For future reference, `nmap -p22 --open 192.168.1.*` does everything your rust
script currently does.

Nmap is THE tool for the job of network scans. IMO, it should be in the
toolbelt of every techie that deals with any sort of computer network.

------
ghola2k5
I know this isn't the point.. but I can't help myself... PowerShell:

gci c:\somedir -r -filter "*.ext1" | %{Move-Item $_.FullName -Dest
($_.DirectoryName + "\" \+ $_.BaseName + ".ext2")}

------
IshKebab
Nice to see how good Rust is for 'scripting'. I think Go would have been a
better choice from a purely technical point of view - it's easier to write,
and has even easier setup and cross-compilation than Rust. But I guess part of
the point of this was to practice Rust so fair enough!

------
subtenante
> As wonderful as they are, the fact that languages like Python, Perl, Ruby,
> JavaScript, etc. require having the runtime bundled up with them makes just
> shipping a tool a lot harder

Not true for js on Windows, though.

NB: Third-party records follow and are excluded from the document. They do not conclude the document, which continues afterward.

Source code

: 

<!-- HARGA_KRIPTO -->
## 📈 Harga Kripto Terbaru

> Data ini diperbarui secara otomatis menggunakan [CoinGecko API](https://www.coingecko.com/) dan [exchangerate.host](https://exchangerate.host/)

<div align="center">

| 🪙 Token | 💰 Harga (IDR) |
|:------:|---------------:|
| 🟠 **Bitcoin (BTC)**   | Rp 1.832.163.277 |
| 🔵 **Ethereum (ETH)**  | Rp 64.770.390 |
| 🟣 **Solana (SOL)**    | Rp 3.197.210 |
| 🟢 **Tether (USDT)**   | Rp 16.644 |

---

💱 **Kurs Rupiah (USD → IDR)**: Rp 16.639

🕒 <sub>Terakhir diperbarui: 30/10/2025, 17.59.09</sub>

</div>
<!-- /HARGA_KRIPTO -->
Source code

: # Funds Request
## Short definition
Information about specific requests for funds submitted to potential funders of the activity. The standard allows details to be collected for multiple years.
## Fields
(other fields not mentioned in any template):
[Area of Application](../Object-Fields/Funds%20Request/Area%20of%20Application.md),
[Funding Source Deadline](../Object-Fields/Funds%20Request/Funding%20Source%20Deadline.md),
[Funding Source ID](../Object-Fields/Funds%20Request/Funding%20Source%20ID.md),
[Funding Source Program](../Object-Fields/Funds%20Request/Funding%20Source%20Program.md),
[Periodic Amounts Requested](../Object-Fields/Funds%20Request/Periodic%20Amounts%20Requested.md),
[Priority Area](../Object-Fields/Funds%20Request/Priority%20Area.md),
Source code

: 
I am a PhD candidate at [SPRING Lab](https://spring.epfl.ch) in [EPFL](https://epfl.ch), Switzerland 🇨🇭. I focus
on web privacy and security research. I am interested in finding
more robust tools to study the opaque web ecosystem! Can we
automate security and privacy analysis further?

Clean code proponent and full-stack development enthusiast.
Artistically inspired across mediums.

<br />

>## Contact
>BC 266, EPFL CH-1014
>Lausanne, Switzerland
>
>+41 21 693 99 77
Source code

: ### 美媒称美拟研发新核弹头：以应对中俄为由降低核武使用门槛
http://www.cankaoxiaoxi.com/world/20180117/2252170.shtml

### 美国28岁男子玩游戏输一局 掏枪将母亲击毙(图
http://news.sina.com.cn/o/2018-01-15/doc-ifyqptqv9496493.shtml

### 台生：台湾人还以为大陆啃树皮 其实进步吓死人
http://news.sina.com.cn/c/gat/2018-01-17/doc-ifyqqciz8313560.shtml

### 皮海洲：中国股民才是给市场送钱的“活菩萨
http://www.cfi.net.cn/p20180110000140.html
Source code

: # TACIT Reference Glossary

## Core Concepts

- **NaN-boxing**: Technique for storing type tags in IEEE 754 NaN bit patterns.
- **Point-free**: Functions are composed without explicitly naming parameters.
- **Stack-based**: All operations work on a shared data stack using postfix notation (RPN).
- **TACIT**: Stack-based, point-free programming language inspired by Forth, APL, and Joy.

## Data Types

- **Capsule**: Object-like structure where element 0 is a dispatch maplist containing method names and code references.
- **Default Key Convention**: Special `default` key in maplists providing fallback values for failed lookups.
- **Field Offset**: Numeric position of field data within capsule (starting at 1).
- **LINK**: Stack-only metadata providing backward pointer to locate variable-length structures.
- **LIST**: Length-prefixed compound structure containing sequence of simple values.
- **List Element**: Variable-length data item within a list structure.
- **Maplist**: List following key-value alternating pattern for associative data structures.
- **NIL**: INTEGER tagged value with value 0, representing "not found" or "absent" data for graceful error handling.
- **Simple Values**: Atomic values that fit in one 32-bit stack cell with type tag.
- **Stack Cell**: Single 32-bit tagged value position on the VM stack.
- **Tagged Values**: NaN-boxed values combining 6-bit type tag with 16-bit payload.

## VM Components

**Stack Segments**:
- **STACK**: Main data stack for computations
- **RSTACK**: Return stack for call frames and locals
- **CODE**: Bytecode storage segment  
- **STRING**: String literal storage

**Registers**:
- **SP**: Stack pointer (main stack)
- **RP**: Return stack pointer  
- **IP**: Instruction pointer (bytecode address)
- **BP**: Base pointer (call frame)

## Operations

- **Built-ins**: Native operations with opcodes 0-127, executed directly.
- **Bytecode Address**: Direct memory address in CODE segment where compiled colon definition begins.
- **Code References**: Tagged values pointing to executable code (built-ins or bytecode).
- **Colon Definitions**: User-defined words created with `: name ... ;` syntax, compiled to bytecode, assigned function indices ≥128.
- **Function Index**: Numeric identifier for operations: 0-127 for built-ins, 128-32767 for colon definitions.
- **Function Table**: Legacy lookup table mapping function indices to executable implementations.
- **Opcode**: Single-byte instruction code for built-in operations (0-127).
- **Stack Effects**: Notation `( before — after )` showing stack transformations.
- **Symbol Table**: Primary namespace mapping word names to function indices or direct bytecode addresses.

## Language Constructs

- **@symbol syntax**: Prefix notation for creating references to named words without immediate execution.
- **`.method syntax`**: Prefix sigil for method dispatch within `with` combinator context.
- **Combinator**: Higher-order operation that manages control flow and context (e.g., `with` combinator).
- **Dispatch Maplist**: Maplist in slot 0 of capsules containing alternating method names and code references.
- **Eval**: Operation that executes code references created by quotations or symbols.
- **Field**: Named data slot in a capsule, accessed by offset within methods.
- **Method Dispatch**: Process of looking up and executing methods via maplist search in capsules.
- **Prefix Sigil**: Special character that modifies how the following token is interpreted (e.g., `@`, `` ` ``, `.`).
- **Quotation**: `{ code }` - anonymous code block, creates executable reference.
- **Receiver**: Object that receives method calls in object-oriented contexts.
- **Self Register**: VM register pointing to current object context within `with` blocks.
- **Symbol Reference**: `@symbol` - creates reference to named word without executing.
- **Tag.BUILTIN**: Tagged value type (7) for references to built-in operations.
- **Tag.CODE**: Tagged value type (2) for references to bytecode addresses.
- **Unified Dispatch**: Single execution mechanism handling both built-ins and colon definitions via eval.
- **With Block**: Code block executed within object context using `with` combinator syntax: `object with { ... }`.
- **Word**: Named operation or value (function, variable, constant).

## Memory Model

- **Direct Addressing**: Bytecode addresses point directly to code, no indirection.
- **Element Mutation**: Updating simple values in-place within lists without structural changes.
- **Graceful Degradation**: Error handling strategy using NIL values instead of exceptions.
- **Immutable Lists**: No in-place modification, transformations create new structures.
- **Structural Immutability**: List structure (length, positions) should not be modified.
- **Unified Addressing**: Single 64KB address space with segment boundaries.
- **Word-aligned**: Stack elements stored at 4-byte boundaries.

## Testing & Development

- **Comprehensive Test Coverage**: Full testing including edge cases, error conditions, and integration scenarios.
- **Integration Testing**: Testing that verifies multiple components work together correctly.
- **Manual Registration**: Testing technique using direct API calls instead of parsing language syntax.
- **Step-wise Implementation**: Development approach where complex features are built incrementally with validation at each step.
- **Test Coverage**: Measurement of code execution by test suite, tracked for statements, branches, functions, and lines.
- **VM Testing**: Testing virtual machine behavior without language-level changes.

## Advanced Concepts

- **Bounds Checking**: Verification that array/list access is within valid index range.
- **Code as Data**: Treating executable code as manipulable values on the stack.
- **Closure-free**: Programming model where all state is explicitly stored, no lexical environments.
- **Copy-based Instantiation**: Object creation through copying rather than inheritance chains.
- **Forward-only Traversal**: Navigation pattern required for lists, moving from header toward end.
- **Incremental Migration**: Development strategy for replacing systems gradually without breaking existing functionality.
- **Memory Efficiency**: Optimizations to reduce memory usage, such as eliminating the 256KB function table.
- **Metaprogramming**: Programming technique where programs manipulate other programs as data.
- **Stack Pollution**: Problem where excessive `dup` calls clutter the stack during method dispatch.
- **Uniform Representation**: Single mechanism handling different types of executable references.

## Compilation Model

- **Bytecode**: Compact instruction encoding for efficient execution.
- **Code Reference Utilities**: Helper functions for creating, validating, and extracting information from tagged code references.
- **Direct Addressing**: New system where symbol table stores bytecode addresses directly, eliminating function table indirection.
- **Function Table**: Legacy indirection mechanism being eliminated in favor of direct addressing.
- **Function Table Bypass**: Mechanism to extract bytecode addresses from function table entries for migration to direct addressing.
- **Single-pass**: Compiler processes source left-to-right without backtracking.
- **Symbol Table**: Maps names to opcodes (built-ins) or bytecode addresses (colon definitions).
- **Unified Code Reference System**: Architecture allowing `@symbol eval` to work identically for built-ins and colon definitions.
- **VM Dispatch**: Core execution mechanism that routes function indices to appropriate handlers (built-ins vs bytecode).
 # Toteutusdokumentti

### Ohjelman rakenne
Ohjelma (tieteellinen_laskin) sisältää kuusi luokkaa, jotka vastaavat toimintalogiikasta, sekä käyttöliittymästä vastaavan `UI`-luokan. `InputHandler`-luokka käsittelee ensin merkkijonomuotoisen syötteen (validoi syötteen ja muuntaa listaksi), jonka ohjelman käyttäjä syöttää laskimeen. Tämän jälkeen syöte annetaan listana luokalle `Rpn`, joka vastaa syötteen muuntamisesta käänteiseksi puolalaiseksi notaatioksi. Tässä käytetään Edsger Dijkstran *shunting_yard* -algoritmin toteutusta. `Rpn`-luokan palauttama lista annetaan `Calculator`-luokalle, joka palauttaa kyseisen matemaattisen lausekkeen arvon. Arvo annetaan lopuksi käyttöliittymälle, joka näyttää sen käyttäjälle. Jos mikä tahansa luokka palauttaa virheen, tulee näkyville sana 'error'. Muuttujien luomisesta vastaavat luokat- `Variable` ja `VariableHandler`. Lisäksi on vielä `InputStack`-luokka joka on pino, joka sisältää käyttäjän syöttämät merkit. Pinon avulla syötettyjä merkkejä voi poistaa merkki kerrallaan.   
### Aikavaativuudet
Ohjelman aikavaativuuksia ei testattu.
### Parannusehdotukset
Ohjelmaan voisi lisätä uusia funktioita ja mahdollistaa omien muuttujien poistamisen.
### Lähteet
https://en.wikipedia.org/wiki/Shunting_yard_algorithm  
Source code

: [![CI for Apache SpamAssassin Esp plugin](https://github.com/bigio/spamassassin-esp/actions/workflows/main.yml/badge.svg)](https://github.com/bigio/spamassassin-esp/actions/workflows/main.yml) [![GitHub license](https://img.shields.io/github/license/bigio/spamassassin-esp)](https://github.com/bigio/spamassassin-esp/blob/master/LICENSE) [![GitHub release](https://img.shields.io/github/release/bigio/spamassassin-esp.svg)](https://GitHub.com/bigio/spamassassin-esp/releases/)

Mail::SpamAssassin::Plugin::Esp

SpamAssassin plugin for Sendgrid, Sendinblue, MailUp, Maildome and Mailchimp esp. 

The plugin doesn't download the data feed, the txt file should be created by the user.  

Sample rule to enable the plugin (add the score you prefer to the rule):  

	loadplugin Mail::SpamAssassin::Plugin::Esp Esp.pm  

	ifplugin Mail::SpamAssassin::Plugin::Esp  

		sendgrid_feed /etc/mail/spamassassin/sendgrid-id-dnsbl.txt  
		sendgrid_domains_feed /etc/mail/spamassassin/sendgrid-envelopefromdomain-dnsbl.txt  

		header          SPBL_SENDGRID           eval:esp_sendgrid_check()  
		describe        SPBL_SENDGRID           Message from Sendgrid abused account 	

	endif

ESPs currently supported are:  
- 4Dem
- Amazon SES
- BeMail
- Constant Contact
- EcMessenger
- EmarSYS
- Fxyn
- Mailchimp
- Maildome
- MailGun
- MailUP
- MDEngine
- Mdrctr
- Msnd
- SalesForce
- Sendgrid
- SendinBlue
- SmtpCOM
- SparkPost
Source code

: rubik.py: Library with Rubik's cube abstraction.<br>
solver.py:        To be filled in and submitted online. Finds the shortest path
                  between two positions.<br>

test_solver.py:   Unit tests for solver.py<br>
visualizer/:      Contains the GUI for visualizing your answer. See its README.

Windows runs JScript natively (same
language as JavaScript, only a different name).

------
daholland
There's also this handy cargo plugin that helps for using Rust for
"scripting": [https://github.com/DanielKeep/cargo-
script](https://github.com/DanielKeep/cargo-script)

It's especially handy for a one-file solution.

------
MayeulC
While this can be seen as an interesting exercise, I can't help but feel that
rust isn't the best tool here.

First, there are a handful of existing tools, as other have pointed out (I
would personally go for AntRenamer).

Then, there are a few scripting languages already installed (admittedly maybe
not the best or most well-known). A quick Google search would probably have
given a result right away, since this is a pretty common scenario.

Lastly, I am a bit curious, why go with msvc and not mingw/clang ?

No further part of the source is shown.